Results: We included 5607 patients: East (EE, n
= 1236), East Central (EC, n = 964), West Central (WC, n = 992),
North (NE, n = 619), and South (SE, n = 1796). There were some
differences in demographics (see the table). The table also summarizes healthcare
interventions. A high proportion of patients from EE had a low CD4 count and
who had not started ART. HIV RNA was generally measured with less frequency in
EE, whereas the differences in frequency of CD4 measurement were not so
pronounced. The mean percentage of time suppressed was highest in NE. After
adjustment, compared with EE, patients from EC, WC, and NE had significantly
increased OR >95% time on ART suppressed.

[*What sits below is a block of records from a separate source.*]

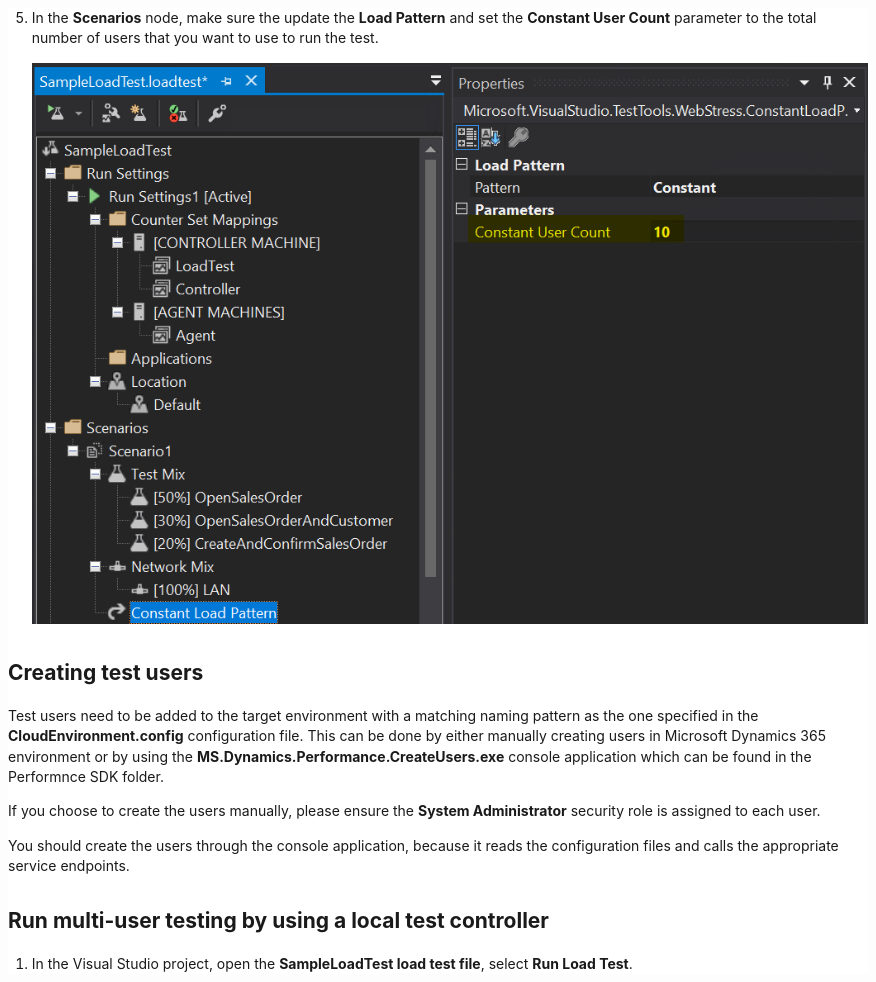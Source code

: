 5. In the **Scenarios** node, make sure the update the **Load Pattern** and set the **Constant User Count** parameter to the total number of users that you want to use to run the test.

    ![Constant User Count parameter](./media/perfsdk-multi-user-testing-08.png)

## Creating test users

Test users need to be added to the target environment with a matching naming pattern as the one specified in the **CloudEnvironment.config** configuration file. This can be done by either manually creating users in Microsoft Dynamics 365 environment or by using the **MS.Dynamics.Performance.CreateUsers.exe** console application which can be found in the Performnce SDK folder.

If you choose to create the users manually, please ensure the **System Administrator** security role is assigned to each user.

You should create the users through the console application, because it reads the configuration files and calls the appropriate service endpoints.  

## Run multi-user testing by using a local test controller

1. In the Visual Studio project, open the **SampleLoadTest load test file**, select **Run Load Test**.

Other factors associated with an
OR >95% were using a NNRTI-based regimen (OR = 1.5; 95%CI 1.2 to 1.9), being
ART-naive when starting ART (1.7; 1.4 to 2.0), being older (1.1; 1.0 to 1.2),
starting ART more recently (1.2; 1.2 to 1.3), and having lower HIV RNA levels
at starting ART (0.4/log10 higher; 0.4 to 0.5). The percentage of
AIDS cases diagnosed as HIV wasting was not significantly different across
regions (p = 0.06).
Conclusions: Indicators of healthcare interventions
vary across the European continent. There is a need for concerted action to
improve this situation, including securing access to ART for those where
therapy is indicated, improvement in laboratory assessment of HIV disease
status, and ability to maintain maximum virologic suppression. The situation in
Europe can be used to measure healthcare interventions in other settings.